### WORK INSTRUCTIONS
The lines to find are those in the entries that hold the word "maximum"; copy every one of them.

[[ EXTRACTED ENTRIES open ]]

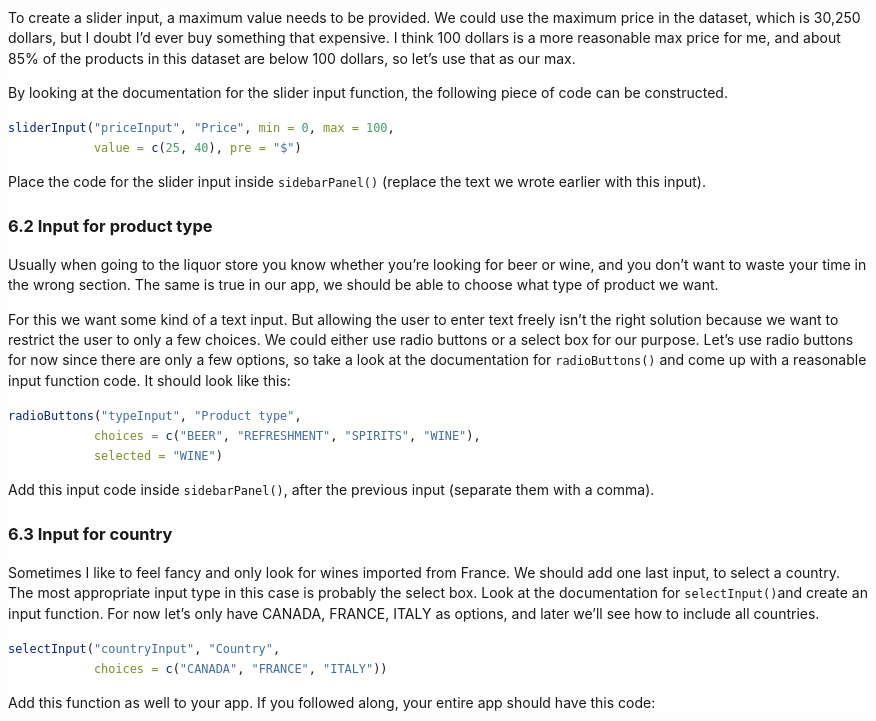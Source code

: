 To create a slider input, a maximum value needs to be provided. We could
use the maximum price in the dataset, which is 30,250 dollars, but I
doubt I’d ever buy something that expensive. I think 100 dollars is a
more reasonable max price for me, and about 85% of the products in this
dataset are below 100 dollars, so let’s use that as our max.

By looking at the documentation for the slider input function, the
following piece of code can be constructed.

``` r
sliderInput("priceInput", "Price", min = 0, max = 100,
            value = c(25, 40), pre = "$")
```

Place the code for the slider input inside `sidebarPanel()` (replace the
text we wrote earlier with this input).

### 6.2 Input for product type

Usually when going to the liquor store you know whether you’re looking
for beer or wine, and you don’t want to waste your time in the wrong
section. The same is true in our app, we should be able to choose what
type of product we want.

For this we want some kind of a text input. But allowing the user to
enter text freely isn’t the right solution because we want to restrict
the user to only a few choices. We could either use radio buttons or a
select box for our purpose. Let’s use radio buttons for now since there
are only a few options, so take a look at the documentation for
`radioButtons()` and come up with a reasonable input function code. It
should look like this:

``` r
radioButtons("typeInput", "Product type",
            choices = c("BEER", "REFRESHMENT", "SPIRITS", "WINE"),
            selected = "WINE")
```

Add this input code inside `sidebarPanel()`, after the previous input
(separate them with a comma).

### 6.3 Input for country

Sometimes I like to feel fancy and only look for wines imported from
France. We should add one last input, to select a country. The most
appropriate input type in this case is probably the select box. Look at
the documentation for `selectInput()`and create an input function. For
now let’s only have CANADA, FRANCE, ITALY as options, and later we’ll
see how to include all countries.

``` r
selectInput("countryInput", "Country",
            choices = c("CANADA", "FRANCE", "ITALY"))
```

Add this function as well to your app. If you followed along, your
entire app should have this code:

[[ EXTRACTED ENTRIES closed ]]

### RESPONSE AREA
: To create a slider input, a maximum value needs to be provided. We could
use the maximum price in the dataset, which is 30,250 dollars, but I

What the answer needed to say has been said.